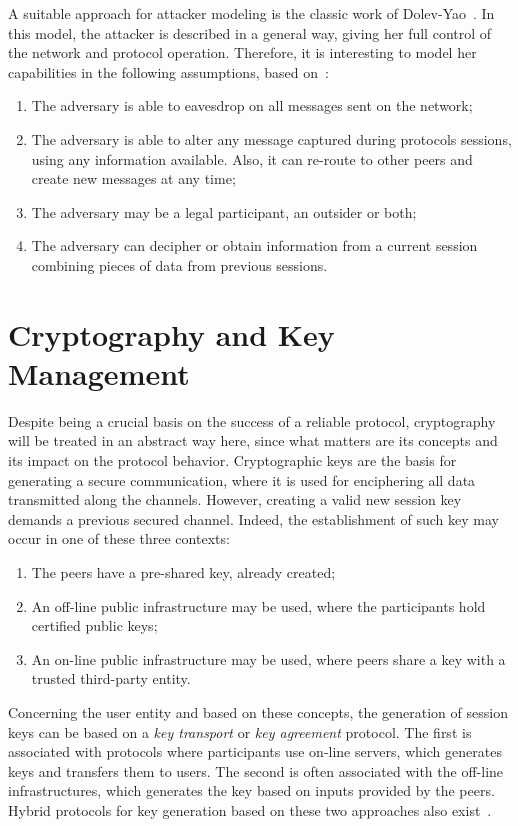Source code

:A suitable approach for attacker modeling is the classic work of Dolev-Yao~\cite{DolevYao81}. In this model, the attacker is described in a general way, giving her full control of the network and protocol operation. Therefore, it is interesting to model her capabilities in the following assumptions, based on~\cite{BoydMathuria2008}:

\begin{enumerate}
  \item The adversary is able to eavesdrop on all messages sent on the network;
  \item The adversary is able to alter any message captured during protocols sessions, using any information available. Also, it can re-route to other peers and create new messages at any time;
  \item The adversary may be a legal participant, an outsider or both;
  \item The adversary can decipher or obtain information from a current session combining pieces of data from previous sessions.
\end{enumerate}





\section{Cryptography and Key Management}
Despite being a crucial basis on the success of a reliable protocol, cryptography will be treated in an abstract way here, since what matters are its concepts and its impact on the protocol behavior. Cryptographic keys are the basis for generating a secure communication, where it is used for enciphering all data transmitted along the channels. However, creating a valid new session key demands a previous secured channel. Indeed, the establishment of such key may occur in one of these three contexts:

\begin{enumerate}
  \item The peers have a pre-shared key, already created;
  \item An off-line public infrastructure may be used, where the participants hold certified public keys;
  \item An on-line public infrastructure may be used, where peers share a key with a trusted third-party entity.
\end{enumerate}

Concerning the user entity and based on these concepts, the generation of session keys can be based on a \textit{key transport} or \textit{key agreement} protocol. The first is associated with protocols where participants use on-line servers, which generates keys and transfers them to users. The second is often associated with the off-line infrastructures, which generates the key based on inputs provided by the peers. Hybrid protocols for key generation based on these two approaches also exist~\cite{BoydMathuria2008}.





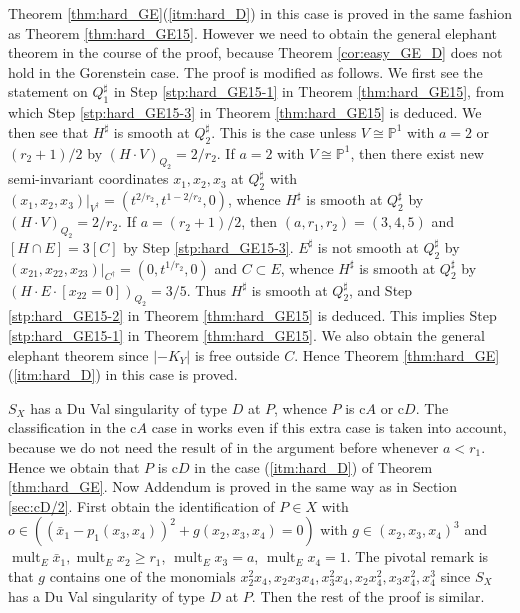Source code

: \documentclass[a4paper,11pt]{amsart}
\theoremstyle{definition}
\theoremstyle{remark}
\numberwithin{equation}{section}
\newcommand{\bP}{{\mathbb P}}
\newcommand{\mult}{\operatorname{mult}}
\newcommand{\system}[1]{\left|{#1}\right|}
\begin{document}
Theorem \ref{thm:hard_GE}(\ref{itm:hard_D}) in this case is proved
in the same fashion as Theorem \ref{thm:hard_GE15}.
However we need to obtain the general elephant theorem
in the course of the proof,
because Theorem \ref{cor:easy_GE_D} does not hold in the Gorenstein case.
The proof is modified as follows.
We first see the statement on $Q_1^\sharp$
in Step \ref{stp:hard_GE15-1} in Theorem \ref{thm:hard_GE15},
from which Step \ref{stp:hard_GE15-3} in Theorem \ref{thm:hard_GE15}
is deduced.
We then see that $H^\sharp$ is smooth at $Q_2^\sharp$.
This is the case unless $V\cong\bP^1$ with $a=2$ or $(r_2+1)/2$
by $(H \cdot V)_{Q_2}=2/r_2$.
If $a=2$ with $V\cong\bP^1$,
then there exist new semi-invariant coordinates $x_1,x_2,x_3$ at $Q_2^\sharp$
with $(x_1,x_2,x_3)|_{V^\dag}=(t^{2/r_2},t^{1-2/r_2},0)$,
whence $H^\sharp$ is smooth at $Q_2^\sharp$ by $(H \cdot V)_{Q_2}=2/r_2$.
If $a=(r_2+1)/2$,
then $(a,r_1,r_2)=(3,4,5)$ and $[H \cap E]=3[C]$ by Step \ref{stp:hard_GE15-3}.
$E^\sharp$ is not smooth at $Q_2^\sharp$
by $(x_{21},x_{22},x_{23})|_{C^\dag}=(0,t^{1/r_2},0)$ and $C \subset E$,
whence $H^\sharp$ is smooth at $Q_2^\sharp$
by $(H \cdot E \cdot [x_{22}=0])_{Q_2}=3/5$.
Thus $H^\sharp$ is smooth at $Q_2^\sharp$,
and Step \ref{stp:hard_GE15-2} in Theorem \ref{thm:hard_GE15} is deduced.
This implies Step \ref{stp:hard_GE15-1} in Theorem \ref{thm:hard_GE15}.
We also obtain the general elephant theorem
since $\system{-K_Y}$ is free outside $C$.
Hence Theorem \ref{thm:hard_GE}(\ref{itm:hard_D}) in this case is proved.

$S_X$ has a Du Val singularity of type $D$ at $P$,
whence $P$ is c$A$ or c$D$.
The classification in the c$A$ case in \cite[Section 6]{Ka03} works
even if this extra case is taken into account,
because we do not need the result of \cite[Section 5]{Ka03}
in the argument before \cite[Lemma 6.6]{Ka03} whenever $a<r_1$.
Hence we obtain that $P$ is c$D$
in the case (\ref{itm:hard_D}) of Theorem \ref{thm:hard_GE}.
Now Addendum is proved in the same way as in Section \ref{sec:cD/2}.
First obtain the identification of $P \in X$ with
$o \in ((\bar{x}_1-p_1(x_3,x_4))^2+g(x_2,x_3,x_4)=0)$
with $g\in(x_2,x_3,x_4)^3$ and $\mult_E \bar{x}_1, \mult_E x_2\ge r_1$,
$\mult_E x_3=a$, $\mult_E x_4=1$.
The pivotal remark is that $g$ contains one of the monomials
$x_2^2x_4,x_2x_3x_4,x_3^2x_4,x_2x_4^2,x_3x_4^2,x_4^3$
since $S_X$ has a Du Val singularity of type $D$ at $P$.
Then the rest of the proof is similar.
\end{document}
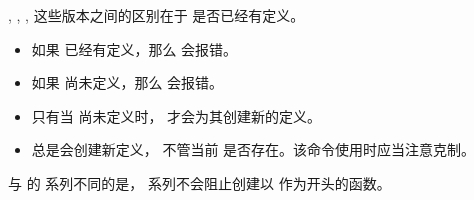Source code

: \documentclass{l3doc}
\begin{document}
, , ,  
这些版本之间的区别在于  是否已经有定义。
\begin{itemize}
    \item 如果  已经有定义，那么  会报错。
    \item 如果  尚未定义，那么  会报错。
    \item 只有当  尚未定义时， 才会为其创建新的定义。
    \item {} 总是会创建新定义，
    不管当前  是否存在。该命令使用时应当注意克制。
%
\end{itemize}

%
\begin{texnote}
    与 \LaTeXe{} 的  系列不同的是，
     系列不会阻止创建以  作为开头的函数。
\end{texnote}
\end{document}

------

→ What is required: After removing the pictures, set down every record above exactly as it stands.

→ Task result:
Source code

:A suitable approach for attacker modeling is the classic work of Dolev-Yao~\cite{DolevYao81}. In this model, the attacker is described in a general way, giving her full control of the network and protocol operation. Therefore, it is interesting to model her capabilities in the following assumptions, based on~\cite{BoydMathuria2008}:

\begin{enumerate}
  \item The adversary is able to eavesdrop on all messages sent on the network;
  \item The adversary is able to alter any message captured during protocols sessions, using any information available. Also, it can re-route to other peers and create new messages at any time;
  \item The adversary may be a legal participant, an outsider or both;
  \item The adversary can decipher or obtain information from a current session combining pieces of data from previous sessions.
\end{enumerate}





\section{Cryptography and Key Management}
Despite being a crucial basis on the success of a reliable protocol, cryptography will be treated in an abstract way here, since what matters are its concepts and its impact on the protocol behavior. Cryptographic keys are the basis for generating a secure communication, where it is used for enciphering all data transmitted along the channels. However, creating a valid new session key demands a previous secured channel. Indeed, the establishment of such key may occur in one of these three contexts:

\begin{enumerate}
  \item The peers have a pre-shared key, already created;
  \item An off-line public infrastructure may be used, where the participants hold certified public keys;
  \item An on-line public infrastructure may be used, where peers share a key with a trusted third-party entity.
\end{enumerate}

Concerning the user entity and based on these concepts, the generation of session keys can be based on a \textit{key transport} or \textit{key agreement} protocol. The first is associated with protocols where participants use on-line servers, which generates keys and transfers them to users. The second is often associated with the off-line infrastructures, which generates the key based on inputs provided by the peers. Hybrid protocols for key generation based on these two approaches also exist~\cite{BoydMathuria2008}.





Source code

: \documentclass[a4paper,11pt]{amsart}
\theoremstyle{definition}
\theoremstyle{remark}
\numberwithin{equation}{section}
\newcommand{\bP}{{\mathbb P}}
\newcommand{\mult}{\operatorname{mult}}
\newcommand{\system}[1]{\left|{#1}\right|}
\begin{document}
Theorem \ref{thm:hard_GE}(\ref{itm:hard_D}) in this case is proved
in the same fashion as Theorem \ref{thm:hard_GE15}.
However we need to obtain the general elephant theorem
in the course of the proof,
because Theorem \ref{cor:easy_GE_D} does not hold in the Gorenstein case.
The proof is modified as follows.
We first see the statement on $Q_1^\sharp$
in Step \ref{stp:hard_GE15-1} in Theorem \ref{thm:hard_GE15},
from which Step \ref{stp:hard_GE15-3} in Theorem \ref{thm:hard_GE15}
is deduced.
We then see that $H^\sharp$ is smooth at $Q_2^\sharp$.
This is the case unless $V\cong\bP^1$ with $a=2$ or $(r_2+1)/2$
by $(H \cdot V)_{Q_2}=2/r_2$.
If $a=2$ with $V\cong\bP^1$,
then there exist new semi-invariant coordinates $x_1,x_2,x_3$ at $Q_2^\sharp$
with $(x_1,x_2,x_3)|_{V^\dag}=(t^{2/r_2},t^{1-2/r_2},0)$,
whence $H^\sharp$ is smooth at $Q_2^\sharp$ by $(H \cdot V)_{Q_2}=2/r_2$.
If $a=(r_2+1)/2$,
then $(a,r_1,r_2)=(3,4,5)$ and $[H \cap E]=3[C]$ by Step \ref{stp:hard_GE15-3}.
$E^\sharp$ is not smooth at $Q_2^\sharp$
by $(x_{21},x_{22},x_{23})|_{C^\dag}=(0,t^{1/r_2},0)$ and $C \subset E$,
whence $H^\sharp$ is smooth at $Q_2^\sharp$
by $(H \cdot E \cdot [x_{22}=0])_{Q_2}=3/5$.
Thus $H^\sharp$ is smooth at $Q_2^\sharp$,
and Step \ref{stp:hard_GE15-2} in Theorem \ref{thm:hard_GE15} is deduced.
This implies Step \ref{stp:hard_GE15-1} in Theorem \ref{thm:hard_GE15}.
We also obtain the general elephant theorem
since $\system{-K_Y}$ is free outside $C$.
Hence Theorem \ref{thm:hard_GE}(\ref{itm:hard_D}) in this case is proved.

$S_X$ has a Du Val singularity of type $D$ at $P$,
whence $P$ is c$A$ or c$D$.
The classification in the c$A$ case in \cite[Section 6]{Ka03} works
even if this extra case is taken into account,
because we do not need the result of \cite[Section 5]{Ka03}
in the argument before \cite[Lemma 6.6]{Ka03} whenever $a<r_1$.
Hence we obtain that $P$ is c$D$
in the case (\ref{itm:hard_D}) of Theorem \ref{thm:hard_GE}.
Now Addendum is proved in the same way as in Section \ref{sec:cD/2}.
First obtain the identification of $P \in X$ with
$o \in ((\bar{x}_1-p_1(x_3,x_4))^2+g(x_2,x_3,x_4)=0)$
with $g\in(x_2,x_3,x_4)^3$ and $\mult_E \bar{x}_1, \mult_E x_2\ge r_1$,
$\mult_E x_3=a$, $\mult_E x_4=1$.
The pivotal remark is that $g$ contains one of the monomials
$x_2^2x_4,x_2x_3x_4,x_3^2x_4,x_2x_4^2,x_3x_4^2,x_4^3$
since $S_X$ has a Du Val singularity of type $D$ at $P$.
Then the rest of the proof is similar.
\end{document}
Source code

: \documentclass{l3doc}
\begin{document}
, , ,  
这些版本之间的区别在于  是否已经有定义。
\begin{itemize}
    \item 如果  已经有定义，那么  会报错。
    \item 如果  尚未定义，那么  会报错。
    \item 只有当  尚未定义时， 才会为其创建新的定义。
    \item {} 总是会创建新定义，
    不管当前  是否存在。该命令使用时应当注意克制。
%
\end{itemize}

%
\begin{texnote}
    与 \LaTeXe{} 的  系列不同的是，
     系列不会阻止创建以  作为开头的函数。
\end{texnote}
\end{document}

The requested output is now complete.